Культура большинства и кинематограф
Первое десятилетие ХХ века в Российской империи. С недавних пор жизнь крупных городов серьезно изменилась: кинематограф, — нечто вроде ярмарочного трюка, научного курьеза, кунштюка, — привлекает всеобщие взоры. Опустошая театры и филармонии, подрывая спрос на беллетристику, он триумфально завоевывает публику («тучнеют пустынные кладбища», — пишет Серафимович о ситуации, в которой оказались издатели и книготорговцы [4, с. 35]). Разномастная толпа стремится в синема, словно именно кинематограф является утверждением духа массовости, пиком его выражения [5, с. 87]. Кинематограф чрезвычайно демократичен, его невозможно связать с каким-то определенным классом или сегментом общества: «Собираются, чтобы встретить знакомых — все, все: аристократы и демократы, солдаты, студенты, рабочие, курсистки, поэты и проститутки. Он — точка единения людей, разочарованных в возможности литературного, любовного единения. Приходят усталые, одинокие, и вдруг соединяются в созерцании жизни, видят, как она многообразна, прекрасна, и уходят, обменявшись друг с другом взглядом случайной, а потому и более ценной, солидарности: эта солидарность не вытекает из чего-либо предвзятого, а из сущности человеческой натуры» [4, с. 27] — А. Белый одним из первых смог различить в отвергнутом интеллектуалами виде досуга особые черты. Действительно, кинематограф затронул подлинное в массовой душе, угадал, а позднее — воспитал нового зрителя-сотворца, сформировал новый художественный язык. Кинематограф поставил перед зрителем зеркало, в котором узнавала себя многомиллионная аудитория, он определил пространство, внутри которого стало возможным возникновение новой культуры [7, с. 4]. Пространство это было сформировано великими переменами, которые переживала европейская цивилизация в конце XIX — начале ХХ века.

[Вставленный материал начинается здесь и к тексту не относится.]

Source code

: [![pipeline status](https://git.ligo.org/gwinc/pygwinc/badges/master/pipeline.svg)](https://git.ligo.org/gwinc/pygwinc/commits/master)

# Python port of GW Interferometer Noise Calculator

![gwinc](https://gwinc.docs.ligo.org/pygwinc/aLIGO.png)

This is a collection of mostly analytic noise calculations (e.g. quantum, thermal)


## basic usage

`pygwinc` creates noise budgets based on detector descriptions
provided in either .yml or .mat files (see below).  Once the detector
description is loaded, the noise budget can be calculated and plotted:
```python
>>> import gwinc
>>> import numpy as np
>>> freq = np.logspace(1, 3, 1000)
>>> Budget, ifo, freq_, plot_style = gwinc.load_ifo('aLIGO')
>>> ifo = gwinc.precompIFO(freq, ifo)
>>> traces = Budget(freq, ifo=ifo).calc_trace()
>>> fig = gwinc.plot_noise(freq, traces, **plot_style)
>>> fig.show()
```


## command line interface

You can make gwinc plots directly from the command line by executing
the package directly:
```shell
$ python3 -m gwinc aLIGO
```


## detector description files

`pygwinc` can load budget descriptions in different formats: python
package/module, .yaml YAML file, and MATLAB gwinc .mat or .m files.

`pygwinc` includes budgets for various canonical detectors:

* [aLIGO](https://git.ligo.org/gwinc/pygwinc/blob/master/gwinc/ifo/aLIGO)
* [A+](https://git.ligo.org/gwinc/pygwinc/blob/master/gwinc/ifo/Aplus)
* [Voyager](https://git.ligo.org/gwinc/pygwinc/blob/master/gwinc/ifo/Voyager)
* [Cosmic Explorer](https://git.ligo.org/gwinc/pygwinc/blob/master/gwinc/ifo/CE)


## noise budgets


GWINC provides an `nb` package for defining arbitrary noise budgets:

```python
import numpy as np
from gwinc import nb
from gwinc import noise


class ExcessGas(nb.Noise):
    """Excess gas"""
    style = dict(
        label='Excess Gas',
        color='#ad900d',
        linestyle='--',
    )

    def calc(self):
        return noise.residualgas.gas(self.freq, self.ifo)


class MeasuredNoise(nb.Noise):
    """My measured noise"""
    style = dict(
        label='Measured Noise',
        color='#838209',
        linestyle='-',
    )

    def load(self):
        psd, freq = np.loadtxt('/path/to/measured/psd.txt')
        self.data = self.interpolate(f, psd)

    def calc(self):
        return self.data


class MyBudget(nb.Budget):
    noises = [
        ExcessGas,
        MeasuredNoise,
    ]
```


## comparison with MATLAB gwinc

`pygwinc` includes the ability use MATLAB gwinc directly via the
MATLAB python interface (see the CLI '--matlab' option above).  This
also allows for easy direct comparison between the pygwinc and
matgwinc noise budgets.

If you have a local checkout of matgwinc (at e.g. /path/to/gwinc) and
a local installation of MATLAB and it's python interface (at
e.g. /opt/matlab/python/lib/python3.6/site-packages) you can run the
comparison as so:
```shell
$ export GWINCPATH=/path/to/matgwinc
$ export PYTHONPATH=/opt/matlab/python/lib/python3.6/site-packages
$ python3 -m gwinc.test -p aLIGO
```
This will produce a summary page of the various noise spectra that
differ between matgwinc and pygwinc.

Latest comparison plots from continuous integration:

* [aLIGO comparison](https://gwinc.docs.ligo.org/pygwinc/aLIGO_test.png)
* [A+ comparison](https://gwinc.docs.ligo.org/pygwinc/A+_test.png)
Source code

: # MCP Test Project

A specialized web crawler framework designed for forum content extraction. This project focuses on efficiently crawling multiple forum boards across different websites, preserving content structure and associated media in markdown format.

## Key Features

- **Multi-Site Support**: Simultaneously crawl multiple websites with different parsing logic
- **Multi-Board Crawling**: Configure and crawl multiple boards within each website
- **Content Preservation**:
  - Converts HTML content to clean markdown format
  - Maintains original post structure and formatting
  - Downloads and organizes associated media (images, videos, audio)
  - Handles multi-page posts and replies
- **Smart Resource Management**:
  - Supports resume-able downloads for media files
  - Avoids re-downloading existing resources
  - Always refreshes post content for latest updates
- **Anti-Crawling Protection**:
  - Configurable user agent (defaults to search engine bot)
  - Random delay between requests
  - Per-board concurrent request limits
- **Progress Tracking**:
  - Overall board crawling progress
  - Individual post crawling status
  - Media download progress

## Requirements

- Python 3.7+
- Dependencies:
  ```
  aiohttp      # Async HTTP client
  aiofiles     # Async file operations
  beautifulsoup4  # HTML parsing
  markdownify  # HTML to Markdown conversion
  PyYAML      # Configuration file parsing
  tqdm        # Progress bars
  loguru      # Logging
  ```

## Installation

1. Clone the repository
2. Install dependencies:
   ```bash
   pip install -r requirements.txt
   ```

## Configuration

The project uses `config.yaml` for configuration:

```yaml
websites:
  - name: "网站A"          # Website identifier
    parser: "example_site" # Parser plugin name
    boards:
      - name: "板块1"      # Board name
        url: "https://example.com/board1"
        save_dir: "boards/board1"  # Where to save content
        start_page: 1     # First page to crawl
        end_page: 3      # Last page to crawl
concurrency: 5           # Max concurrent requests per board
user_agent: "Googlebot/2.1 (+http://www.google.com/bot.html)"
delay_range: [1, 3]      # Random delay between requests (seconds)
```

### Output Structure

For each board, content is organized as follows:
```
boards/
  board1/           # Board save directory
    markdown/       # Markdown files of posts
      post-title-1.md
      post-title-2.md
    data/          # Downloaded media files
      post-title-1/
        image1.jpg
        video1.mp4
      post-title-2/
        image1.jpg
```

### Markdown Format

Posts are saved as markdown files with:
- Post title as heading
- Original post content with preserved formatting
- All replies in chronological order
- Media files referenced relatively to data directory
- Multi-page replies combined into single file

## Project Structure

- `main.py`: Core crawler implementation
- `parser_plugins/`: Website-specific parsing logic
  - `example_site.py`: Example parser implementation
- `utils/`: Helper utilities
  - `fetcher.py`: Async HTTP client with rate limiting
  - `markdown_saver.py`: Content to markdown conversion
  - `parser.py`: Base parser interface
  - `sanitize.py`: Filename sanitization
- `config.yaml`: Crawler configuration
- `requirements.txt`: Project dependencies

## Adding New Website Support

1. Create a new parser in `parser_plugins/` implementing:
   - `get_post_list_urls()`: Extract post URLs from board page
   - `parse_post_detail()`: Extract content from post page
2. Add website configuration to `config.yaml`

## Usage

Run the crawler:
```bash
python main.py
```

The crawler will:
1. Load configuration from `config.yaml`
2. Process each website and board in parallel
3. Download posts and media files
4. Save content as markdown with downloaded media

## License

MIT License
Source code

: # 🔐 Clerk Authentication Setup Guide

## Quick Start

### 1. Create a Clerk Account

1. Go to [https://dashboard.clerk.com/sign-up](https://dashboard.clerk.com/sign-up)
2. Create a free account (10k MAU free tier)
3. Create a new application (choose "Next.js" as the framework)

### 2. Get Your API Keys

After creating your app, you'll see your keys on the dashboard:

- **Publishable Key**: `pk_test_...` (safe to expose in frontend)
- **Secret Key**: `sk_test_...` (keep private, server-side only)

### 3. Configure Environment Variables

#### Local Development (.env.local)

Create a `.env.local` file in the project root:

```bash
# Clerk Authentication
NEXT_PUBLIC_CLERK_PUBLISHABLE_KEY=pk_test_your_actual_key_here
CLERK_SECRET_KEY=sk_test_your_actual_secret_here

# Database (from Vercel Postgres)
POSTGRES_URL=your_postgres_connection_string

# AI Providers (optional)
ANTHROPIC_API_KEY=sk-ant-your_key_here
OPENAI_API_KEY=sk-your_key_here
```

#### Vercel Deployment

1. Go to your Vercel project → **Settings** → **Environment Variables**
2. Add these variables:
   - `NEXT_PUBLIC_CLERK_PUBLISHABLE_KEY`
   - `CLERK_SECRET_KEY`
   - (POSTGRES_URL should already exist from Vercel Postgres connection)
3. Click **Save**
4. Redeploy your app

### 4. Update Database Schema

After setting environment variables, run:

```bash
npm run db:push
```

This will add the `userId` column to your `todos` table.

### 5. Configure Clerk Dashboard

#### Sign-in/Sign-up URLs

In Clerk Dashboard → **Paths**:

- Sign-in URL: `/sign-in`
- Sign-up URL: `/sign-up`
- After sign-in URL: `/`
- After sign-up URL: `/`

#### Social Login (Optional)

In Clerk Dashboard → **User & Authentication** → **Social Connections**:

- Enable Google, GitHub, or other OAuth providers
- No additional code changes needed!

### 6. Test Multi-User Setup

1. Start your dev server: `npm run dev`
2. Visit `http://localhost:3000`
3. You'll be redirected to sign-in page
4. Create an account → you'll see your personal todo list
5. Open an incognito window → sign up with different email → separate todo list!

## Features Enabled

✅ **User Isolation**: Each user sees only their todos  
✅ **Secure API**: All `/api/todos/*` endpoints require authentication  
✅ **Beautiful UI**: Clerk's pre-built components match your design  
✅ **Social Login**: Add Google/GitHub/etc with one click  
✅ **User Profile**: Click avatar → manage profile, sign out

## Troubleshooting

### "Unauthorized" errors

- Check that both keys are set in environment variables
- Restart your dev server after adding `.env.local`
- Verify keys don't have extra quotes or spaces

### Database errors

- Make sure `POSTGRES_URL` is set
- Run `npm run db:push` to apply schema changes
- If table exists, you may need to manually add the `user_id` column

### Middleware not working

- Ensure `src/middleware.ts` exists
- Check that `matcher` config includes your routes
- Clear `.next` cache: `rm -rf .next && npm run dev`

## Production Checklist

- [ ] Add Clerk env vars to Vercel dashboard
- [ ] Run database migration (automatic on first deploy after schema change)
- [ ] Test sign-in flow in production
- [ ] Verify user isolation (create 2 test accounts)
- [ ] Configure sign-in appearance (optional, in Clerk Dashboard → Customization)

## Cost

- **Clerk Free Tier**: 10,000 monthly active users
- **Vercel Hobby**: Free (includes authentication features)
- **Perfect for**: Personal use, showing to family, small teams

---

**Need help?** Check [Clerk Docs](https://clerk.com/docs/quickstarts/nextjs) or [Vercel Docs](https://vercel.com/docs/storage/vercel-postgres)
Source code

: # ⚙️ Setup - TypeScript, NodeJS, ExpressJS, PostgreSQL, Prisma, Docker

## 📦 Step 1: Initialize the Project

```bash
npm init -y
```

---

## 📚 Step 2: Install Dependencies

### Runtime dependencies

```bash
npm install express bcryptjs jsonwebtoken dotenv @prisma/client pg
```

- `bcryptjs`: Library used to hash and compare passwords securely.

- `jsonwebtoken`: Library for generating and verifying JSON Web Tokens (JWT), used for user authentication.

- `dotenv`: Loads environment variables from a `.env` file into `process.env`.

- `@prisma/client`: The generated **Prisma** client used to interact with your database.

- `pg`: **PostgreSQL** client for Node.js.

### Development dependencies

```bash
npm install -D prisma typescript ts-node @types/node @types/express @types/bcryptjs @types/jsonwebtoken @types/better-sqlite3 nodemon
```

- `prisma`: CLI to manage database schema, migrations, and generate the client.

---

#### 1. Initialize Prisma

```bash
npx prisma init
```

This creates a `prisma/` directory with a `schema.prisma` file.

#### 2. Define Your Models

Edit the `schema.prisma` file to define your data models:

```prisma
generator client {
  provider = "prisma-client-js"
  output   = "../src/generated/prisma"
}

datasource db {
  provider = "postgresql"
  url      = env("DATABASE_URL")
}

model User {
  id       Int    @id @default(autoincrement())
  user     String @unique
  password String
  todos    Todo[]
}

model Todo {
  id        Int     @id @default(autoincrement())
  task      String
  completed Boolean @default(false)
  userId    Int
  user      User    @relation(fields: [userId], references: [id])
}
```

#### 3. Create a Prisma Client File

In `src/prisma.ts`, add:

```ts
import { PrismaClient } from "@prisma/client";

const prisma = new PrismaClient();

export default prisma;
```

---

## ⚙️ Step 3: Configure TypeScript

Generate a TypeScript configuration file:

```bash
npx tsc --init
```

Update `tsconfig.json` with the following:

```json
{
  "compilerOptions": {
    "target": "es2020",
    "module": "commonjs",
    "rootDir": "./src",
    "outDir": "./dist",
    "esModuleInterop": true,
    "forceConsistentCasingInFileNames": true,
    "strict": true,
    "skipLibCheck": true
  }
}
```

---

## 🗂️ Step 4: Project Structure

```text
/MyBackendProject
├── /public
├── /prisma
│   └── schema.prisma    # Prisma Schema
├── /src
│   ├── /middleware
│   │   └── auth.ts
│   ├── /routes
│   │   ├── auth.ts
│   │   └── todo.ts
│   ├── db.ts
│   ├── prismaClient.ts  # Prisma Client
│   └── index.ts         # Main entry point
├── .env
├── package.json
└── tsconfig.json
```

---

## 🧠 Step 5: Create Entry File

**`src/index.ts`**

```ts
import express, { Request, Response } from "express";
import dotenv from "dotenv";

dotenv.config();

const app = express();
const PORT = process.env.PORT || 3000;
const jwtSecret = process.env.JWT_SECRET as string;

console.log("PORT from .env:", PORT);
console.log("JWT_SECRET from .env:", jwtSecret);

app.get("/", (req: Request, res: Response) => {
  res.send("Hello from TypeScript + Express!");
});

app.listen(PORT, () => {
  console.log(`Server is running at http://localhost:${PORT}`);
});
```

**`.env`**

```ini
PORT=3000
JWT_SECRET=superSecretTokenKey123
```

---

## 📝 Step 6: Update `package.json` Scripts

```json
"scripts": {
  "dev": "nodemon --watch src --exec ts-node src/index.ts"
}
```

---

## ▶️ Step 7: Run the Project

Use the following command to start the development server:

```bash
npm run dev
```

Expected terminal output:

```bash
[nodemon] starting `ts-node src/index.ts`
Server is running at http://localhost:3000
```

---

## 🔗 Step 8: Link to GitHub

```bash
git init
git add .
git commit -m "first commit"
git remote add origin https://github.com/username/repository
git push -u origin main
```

Названный Великой индустриальной революцией, переход от ручного труда к машинному повлек за собой быстрый экономический рост, резкое повышение производительности труда, увеличение уровня жизни населения, утверждение капитализма в качестве господствующей мировой системы хозяйства и изменение всей структуры общества. «Оно надвигается отовсюду бес-
пощадно, и в такие области, что немеешь, и порой... страшно становится» [4, с. 36], — писал о «машинном» Александр Серафимович. «Но что же страшного, что башмаки шьются не дратвой и шилом, спокойно и медленно, а гремит машина, торопливо и нервно выбрасывая пару за парой? Механическое производство обуви выкинуло из изб тысячи кустарей. Что страшного в том, что механические машины выбрасывают тысячи аршин узорчатой материи? Поля Индии бесконечно забелели костями индусов, работавших вручную.». Далее писатель с тревогой обращается к первому машинному искусству — кинематографу, надвигающемуся, «как могучий завоеватель»: чего нам ждать? Статья эта напечатана в 1912 году в «Сине-фоно» — лучшем в дореволюционной российской кинопериодике «Журнале синематографии, говорящих машин и фотографии» — и отражает смущение интеллигенции перед новым временем.
Перемены в обществе действительно происходили фундаментальные: социальные связи, зоны влияния и границы социальных групп, формировавшиеся веками, рушились, словно при землетрясении. Элиты стремительно теряли свой статус. Поведение неструктурированной человеческой массы носило дезорганизованный, стихийный характер. Подобные перемены ранее всегда шли рука об руку с войнами и революциями, но в данном случае все происходило без видимых причин.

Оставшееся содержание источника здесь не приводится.